Bild: Über 700 Kilometer lang wandert Davodeau quer durch Frankreich, meist al…
Er bleibt doch oft unbeachtet und ist räumlich und zeitlich dennoch
allgegenwärtig – der Boden, auf dem wir stehen. Über diese „Haut der Erde…
wandert der Autor und Illustrator Étienne Davodeau tagelang und lässt dabei
eine Bildgeschichte entstehen. Seine Graphic Novel „Das Recht der Erde.
Eine Erzählung über den Boden, der uns trägt“ ist eine beeindruckende und
aufrüttelnde Lektüre.
Schon früh begann der 1965 in Frankreich geborene Zeichner
[1][Comicreportagen zu publizieren, in denen er sich auch mit
sozialkritischen Themen auseinandersetzte]. In der Vergangenheit erhielt er
viele Preise für seine detailgenauen Beobachtungen des ländlichen Lebens.

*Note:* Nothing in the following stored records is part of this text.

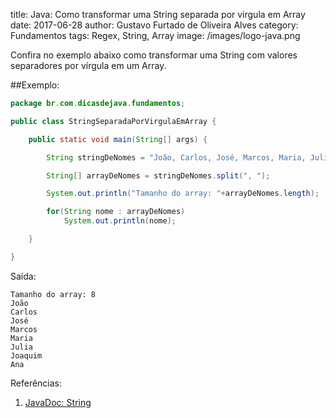 title: Java: Como transformar uma String separada por virgula em Array
date: 2017-06-28
author: Gustavo Furtado de Oliveira Alves
category: Fundamentos
tags: Regex, String, Array
image: /images/logo-java.png

Confira no exemplo abaixo como transformar uma String
com valores separadores por vírgula em um Array.

##Exemplo:

```java
package br.com.dicasdejava.fundamentos;

public class StringSeparadaPorVirgulaEmArray {

	public static void main(String[] args) {

		String stringDeNomes = "João, Carlos, José, Marcos, Maria, Julia, Joaquim, Ana";

		String[] arrayDeNomes = stringDeNomes.split(", ");

		System.out.println("Tamanho do array: "+arrayDeNomes.length);

		for(String nome : arrayDeNomes)
			System.out.println(nome);

	}

}
```

Saída:

```
Tamanho do array: 8
João
Carlos
José
Marcos
Maria
Julia
Joaquim
Ana
```

Referências:

1. [JavaDoc: String](https://docs.oracle.com/javase/8/docs/api/java/lang/String.html)
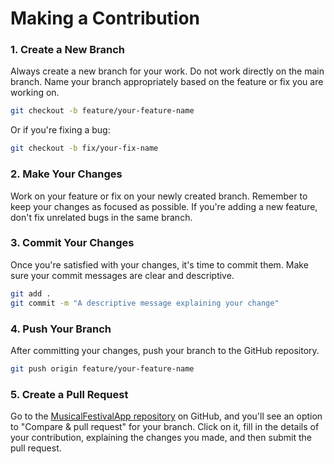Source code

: # Making a Contribution

### 1. Create a New Branch

Always create a new branch for your work. Do not work directly on the main branch. Name your branch appropriately based on the feature or fix you are working on.

   ```bash
   git checkout -b feature/your-feature-name
   ```

Or if you're fixing a bug:

   ```bash
   git checkout -b fix/your-fix-name
   ```

### 2. Make Your Changes

Work on your feature or fix on your newly created branch. Remember to keep your changes as focused as possible. If you're adding a new feature, don't fix unrelated bugs in the same branch.

### 3. Commit Your Changes

Once you're satisfied with your changes, it's time to commit them. Make sure your commit messages are clear and descriptive.

   ```bash
   git add .
   git commit -m "A descriptive message explaining your change"
   ```

### 4. Push Your Branch

After committing your changes, push your branch to the GitHub repository.

   ```bash
   git push origin feature/your-feature-name
   ```

### 5. Create a Pull Request

Go to the [MusicalFestivalApp repository](https://github.com/kevinrutledge/MusicalFestivalApp) on GitHub, and you'll see an option to "Compare & pull request" for your branch. Click on it, fill in the details of your contribution, explaining the changes you made, and then submit the pull request.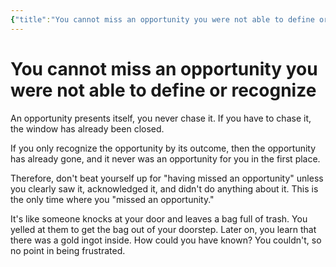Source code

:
 ```yaml
---
{"title":"You cannot miss an opportunity you were not able to define or recognize","dg-permalink":"you-cannot-miss-an-opportunity-you-were-not-able-to-define-or-recognize","project":"[[noobthink.com]]","created":"2025-01-29T22:07","dg-publish":true,"dg-path":"You cannot miss an opportunity you were not able to define or recognize.md","permalink":"/you-cannot-miss-an-opportunity-you-were-not-able-to-define-or-recognize/","dgPassFrontmatter":true,"updated":"2025-01-29T22:08:16.362+01:00"}
---
```


# You cannot miss an opportunity you were not able to define or recognize

An opportunity presents itself, you never chase it. If you have to chase it, the window has already been closed. 

If you only recognize the opportunity by its outcome, then the opportunity has already gone, and it never was an opportunity for you in the first place.

Therefore, don't beat yourself up for "having missed an opportunity" unless you clearly saw it, acknowledged it, and didn't do anything about it. This is the only time where you "missed an opportunity."

It's like someone knocks at your door and leaves a bag full of trash. You yelled at them to get the bag out of your doorstep. Later on, you learn that there was a gold ingot inside. How could you have known? You couldn't, so no point in being frustrated. 


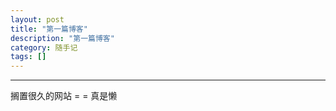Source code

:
 ```yaml
---
layout: post
title: "第一篇博客"
description: "第一篇博客"
category: 随手记
tags: []
---
```


---

搁置很久的网站 = = 真是懒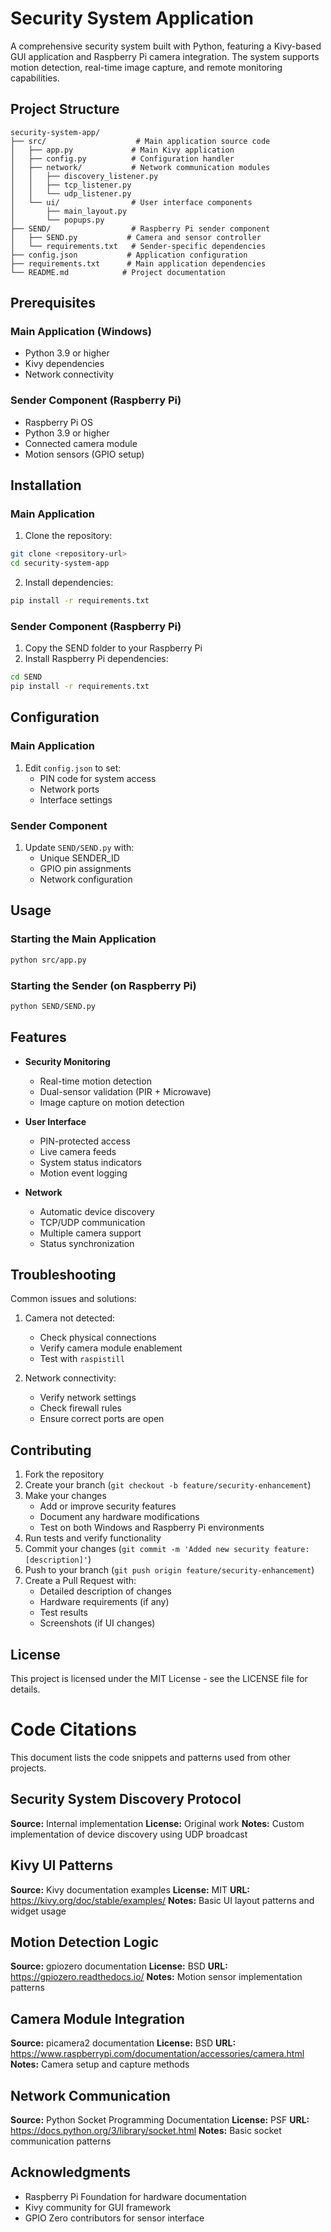# Security System Application

A comprehensive security system built with Python, featuring a Kivy-based GUI application and Raspberry Pi camera integration. The system supports motion detection, real-time image capture, and remote monitoring capabilities.

## Project Structure

```
security-system-app/
├── src/                    # Main application source code
│   ├── app.py             # Main Kivy application
│   ├── config.py          # Configuration handler
│   ├── network/           # Network communication modules
│   │   ├── discovery_listener.py
│   │   ├── tcp_listener.py
│   │   └── udp_listener.py
│   └── ui/                # User interface components
│       ├── main_layout.py
│       └── popups.py
├── SEND/                  # Raspberry Pi sender component
│   ├── SEND.py           # Camera and sensor controller
│   └── requirements.txt   # Sender-specific dependencies
├── config.json           # Application configuration
├── requirements.txt      # Main application dependencies
└── README.md            # Project documentation
```

## Prerequisites

### Main Application (Windows)
- Python 3.9 or higher
- Kivy dependencies
- Network connectivity

### Sender Component (Raspberry Pi)
- Raspberry Pi OS
- Python 3.9 or higher
- Connected camera module
- Motion sensors (GPIO setup)

## Installation

### Main Application

1. Clone the repository:
```bash
git clone <repository-url>
cd security-system-app
```

2. Install dependencies:
```bash
pip install -r requirements.txt
```

### Sender Component (Raspberry Pi)

1. Copy the SEND folder to your Raspberry Pi
2. Install Raspberry Pi dependencies:
```bash
cd SEND
pip install -r requirements.txt
```

## Configuration

### Main Application
1. Edit `config.json` to set:
   - PIN code for system access
   - Network ports
   - Interface settings

### Sender Component
1. Update `SEND/SEND.py` with:
   - Unique SENDER_ID
   - GPIO pin assignments
   - Network configuration

## Usage

### Starting the Main Application
```bash
python src/app.py
```

### Starting the Sender (on Raspberry Pi)
```bash
python SEND/SEND.py
```

## Features

- **Security Monitoring**
  - Real-time motion detection
  - Dual-sensor validation (PIR + Microwave)
  - Image capture on motion detection

- **User Interface**
  - PIN-protected access
  - Live camera feeds
  - System status indicators
  - Motion event logging

- **Network**
  - Automatic device discovery
  - TCP/UDP communication
  - Multiple camera support
  - Status synchronization

## Troubleshooting

Common issues and solutions:

1. Camera not detected:
   - Check physical connections
   - Verify camera module enablement
   - Test with `raspistill`

2. Network connectivity:
   - Verify network settings
   - Check firewall rules
   - Ensure correct ports are open

## Contributing

1. Fork the repository
2. Create your branch (`git checkout -b feature/security-enhancement`)
3. Make your changes
   - Add or improve security features
   - Document any hardware modifications
   - Test on both Windows and Raspberry Pi environments
4. Run tests and verify functionality
5. Commit your changes (`git commit -m 'Added new security feature: [description]'`)
6. Push to your branch (`git push origin feature/security-enhancement`)
7. Create a Pull Request with:
   - Detailed description of changes
   - Hardware requirements (if any)
   - Test results
   - Screenshots (if UI changes)

## License

This project is licensed under the MIT License - see the LICENSE file for details.

# Code Citations

This document lists the code snippets and patterns used from other projects.

## Security System Discovery Protocol
**Source:** Internal implementation
**License:** Original work
**Notes:** Custom implementation of device discovery using UDP broadcast

## Kivy UI Patterns
**Source:** Kivy documentation examples
**License:** MIT
**URL:** https://kivy.org/doc/stable/examples/
**Notes:** Basic UI layout patterns and widget usage

## Motion Detection Logic
**Source:** gpiozero documentation
**License:** BSD
**URL:** https://gpiozero.readthedocs.io/
**Notes:** Motion sensor implementation patterns

## Camera Module Integration
**Source:** picamera2 documentation
**License:** BSD
**URL:** https://www.raspberrypi.com/documentation/accessories/camera.html
**Notes:** Camera setup and capture methods

## Network Communication
**Source:** Python Socket Programming Documentation
**License:** PSF
**URL:** https://docs.python.org/3/library/socket.html
**Notes:** Basic socket communication patterns

## Acknowledgments

- Raspberry Pi Foundation for hardware documentation
- Kivy community for GUI framework
- GPIO Zero contributors for sensor interface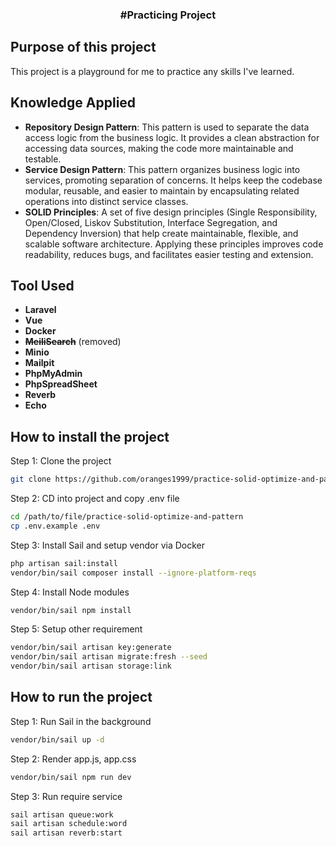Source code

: <h3 align="center">
#Practicing Project
</h3>

## Purpose of this project

This project is a playground for me to practice any skills I've learned.

## Knowledge Applied

- **Repository Design Pattern**: This pattern is used to separate the data access logic from the business logic. It provides a clean abstraction for accessing data sources, making the code more maintainable and testable.
- **Service Design Pattern**: This pattern organizes business logic into services, promoting separation of concerns. It helps keep the codebase modular, reusable, and easier to maintain by encapsulating related operations into distinct service classes.
- **SOLID Principles**: A set of five design principles (Single Responsibility, Open/Closed, Liskov Substitution, Interface Segregation, and Dependency Inversion) that help create maintainable, flexible, and scalable software architecture. Applying these principles improves code readability, reduces bugs, and facilitates easier testing and extension.

## Tool Used

- **Laravel**
- **Vue**
- **Docker**
- <del>**MeiliSearch**</del> (removed)
- **Minio**
- **Mailpit**
- **PhpMyAdmin**
- **PhpSpreadSheet**
- **Reverb**
- **Echo**

## How to install the project
Step 1: Clone the project
```bash
git clone https://github.com/oranges1999/practice-solid-optimize-and-pattern.git
```

Step 2: CD into project and copy .env file
```bash
cd /path/to/file/practice-solid-optimize-and-pattern
cp .env.example .env
```

Step 3: Install Sail and setup vendor via Docker
```bash
php artisan sail:install
vendor/bin/sail composer install --ignore-platform-reqs
```

Step 4: Install Node modules
```bash
vendor/bin/sail npm install
```

Step 5: Setup other requirement
```bash
vendor/bin/sail artisan key:generate
vendor/bin/sail artisan migrate:fresh --seed
vendor/bin/sail artisan storage:link
```

## How to run the project
Step 1: Run Sail in the background
```bash
vendor/bin/sail up -d
```

Step 2: Render app.js, app.css
```bash
vendor/bin/sail npm run dev
```

Step 3: Run require service
```bash
sail artisan queue:work
sail artisan schedule:word
sail artisan reverb:start
```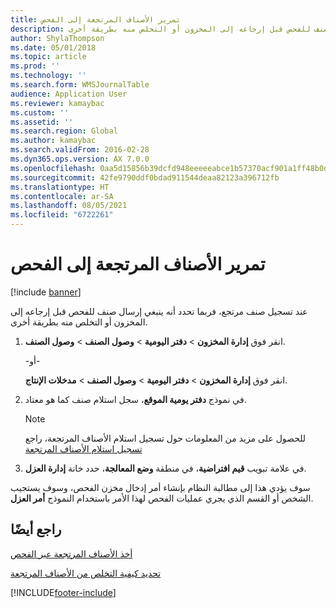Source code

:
 ```yaml
---
title: تمرير الأصناف المرتجعة إلى الفحص
description: عند تسجيل صنف مرتجع، فحدد أنه ينبغي إرسال صنف للفحص قبل إرجاعه إلى المخزون أو التخلص منه بطريقة أخرى.
author: ShylaThompson
ms.date: 05/01/2018
ms.topic: article
ms.prod: ''
ms.technology: ''
ms.search.form: WMSJournalTable
audience: Application User
ms.reviewer: kamaybac
ms.custom: ''
ms.assetid: ''
ms.search.region: Global
ms.author: kamaybac
ms.search.validFrom: 2016-02-28
ms.dyn365.ops.version: AX 7.0.0
ms.openlocfilehash: 0aa5d15856b39dcfd948eeeeeabce1b57370acf901a1ff48b0d443bc13a25f1e
ms.sourcegitcommit: 42fe9790ddf0bdad911544deaa82123a396712fb
ms.translationtype: HT
ms.contentlocale: ar-SA
ms.lasthandoff: 08/05/2021
ms.locfileid: "6722261"
---
```

# <a name="pass-returned-items-on-to-inspection"></a>تمرير الأصناف المرتجعة إلى الفحص 

[!include [banner](../includes/banner.md)]


عند تسجيل صنف مرتجع، فربما تحدد أنه ينبغي إرسال صنف للفحص قبل إرجاعه إلى المخزون أو التخلص منه بطريقة أخرى.

1.  انقر فوق **إدارة المخزون** \> **دفتر اليومية** \> **وصول الصنف‬** \> **وصول الصنف‬**.
    
    \-أو-
    
    انقر فوق **إدارة المخزون** \> **دفتر اليومية** \> **وصول الصنف‬** \> **مدخلات الإنتاج**.

2.  في نموذج **دفتر يومية الموقع**، سجل استلام صنف كما هو معتاد. 
    

    > [!NOTE]
    > <P>للحصول على مزيد من المعلومات حول تسجيل استلام الأصناف المرتجعة، راجع <A href="register-the-receipt-of-returned-items.md">تسجيل استلام الأصناف المرتجعة</A></P>



3.  في علامة تبويب **قيم افتراضية**، في منطقة **وضع المعالجة**، حدد خانة **إدارة العزل**.

سوف يؤدي هذا إلى مطالبة النظام بإنشاء أمر إدخال مخزن الفحص، وسوف يستجيب الشخص أو القسم الذي يجري عمليات الفحص لهذا الأمر باستخدام النموذج **أمر العزل**.

## <a name="see-also"></a>راجع أيضًا

[أخذ الأصناف المرتجعة عبر الفحص](take-returned-items-through-inspection.md)

[تحديد كيفية التخلص من الأصناف المرتجعة](specify-how-to-dispose-of-returned-items.md)



[!INCLUDE[footer-include](../../includes/footer-banner.md)]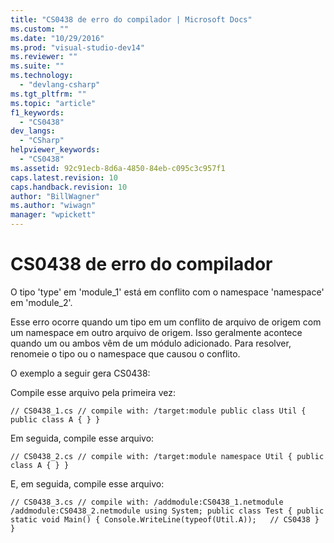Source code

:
 ```yaml
---
title: "CS0438 de erro do compilador | Microsoft Docs"
ms.custom: ""
ms.date: "10/29/2016"
ms.prod: "visual-studio-dev14"
ms.reviewer: ""
ms.suite: ""
ms.technology: 
  - "devlang-csharp"
ms.tgt_pltfrm: ""
ms.topic: "article"
f1_keywords: 
  - "CS0438"
dev_langs: 
  - "CSharp"
helpviewer_keywords: 
  - "CS0438"
ms.assetid: 92c91ecb-8d6a-4850-84eb-c095c3c957f1
caps.latest.revision: 10
caps.handback.revision: 10
author: "BillWagner"
ms.author: "wiwagn"
manager: "wpickett"
---
```

# CS0438 de erro do compilador
O tipo 'type' em 'module\_1' está em conflito com o namespace 'namespace' em 'module\_2'.  
  
 Esse erro ocorre quando um tipo em um conflito de arquivo de origem com um namespace em outro arquivo de origem. Isso geralmente acontece quando um ou ambos vêm de um módulo adicionado. Para resolver, renomeie o tipo ou o namespace que causou o conflito.  
  
 O exemplo a seguir gera CS0438:  
  
 Compile esse arquivo pela primeira vez:  
  
```  
// CS0438_1.cs // compile with: /target:module public class Util { public class A { } }  
```  
  
 Em seguida, compile esse arquivo:  
  
```  
// CS0438_2.cs // compile with: /target:module namespace Util { public class A { } }  
```  
  
 E, em seguida, compile esse arquivo:  
  
```  
// CS0438_3.cs // compile with: /addmodule:CS0438_1.netmodule /addmodule:CS0438_2.netmodule using System; public class Test { public static void Main() { Console.WriteLine(typeof(Util.A));   // CS0438 } }  
  
```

Unter anderem wurde er 2005 mit dem Comicpreis von Angoulême für das beste
Szenario geehrt. Graphic Novels wie „Die Ignoranten“ oder „Der schielende
Hund“ machten ihn international bekannt
Sein jetziges Buch ist ein bebilderter Reisebericht einer über 700
Kilometer langen Wanderung quer durch Frankreich, die er im Juni 2019
begann. Sein Ausgangspunkt war hierfür [2][die Tropfsteinhöhle von Pech
Merle im Südwesten Frankreichs]. Hier findet sich in der Höhle von nahe dem
Ort Cabrerets im Departement Lot die 22.000 Jahre alte Wandzeichnung eines
Mammuts. 700 Besucher täglich dürfen diesen beeindruckenden Fund einer
frühen künstlerischen Darstellung besichtigen. Unter ihnen war auch Étienne
Davodeau.
## Von der Tropfsteinhöhle zum Atommüllendlager
Mit einem Rucksack schwer bepackt auf den Schultern, machte er sich danach
ächzend von dort zu Fuß auf den Weg nach Bure, einen Ort im Nordosten von
Frankreich, 720 Kilometer entfernt. Die Hinterlassenschaft der magischen
Wandmalerei in der Grotte von Pech Merle kontrastiert auf drastische Weise
mit dem, [3][was an dem Zielort in der Erde verbuddelt werden soll:
Atommüll].
In Bure im Departement Meuse soll in 500 Meter Tiefe unter der Erde
hochradioaktiver Abfall in Felsstollen eingelagert werden. Das in der
Öffentlichkeit wenig diskutierte Projekt heißt Cigéo und wurde von der
Andra, der nationalen Agentur für die Verwaltung von Atommüll, initiiert.
Seine Route nach Nordosten begeht Davodeau die meiste Zeit allein.
Unterwegs trifft der Autor verschiedene Expert:innen aus
unterschiedlichen Fachbereichen. Deren Gespräche und Perspektiven fließen
in die Graphic Novel ein und erweitern die Auseinandersetzung mit dem
Verhältnis des Menschen zum Planeten und dessen Boden.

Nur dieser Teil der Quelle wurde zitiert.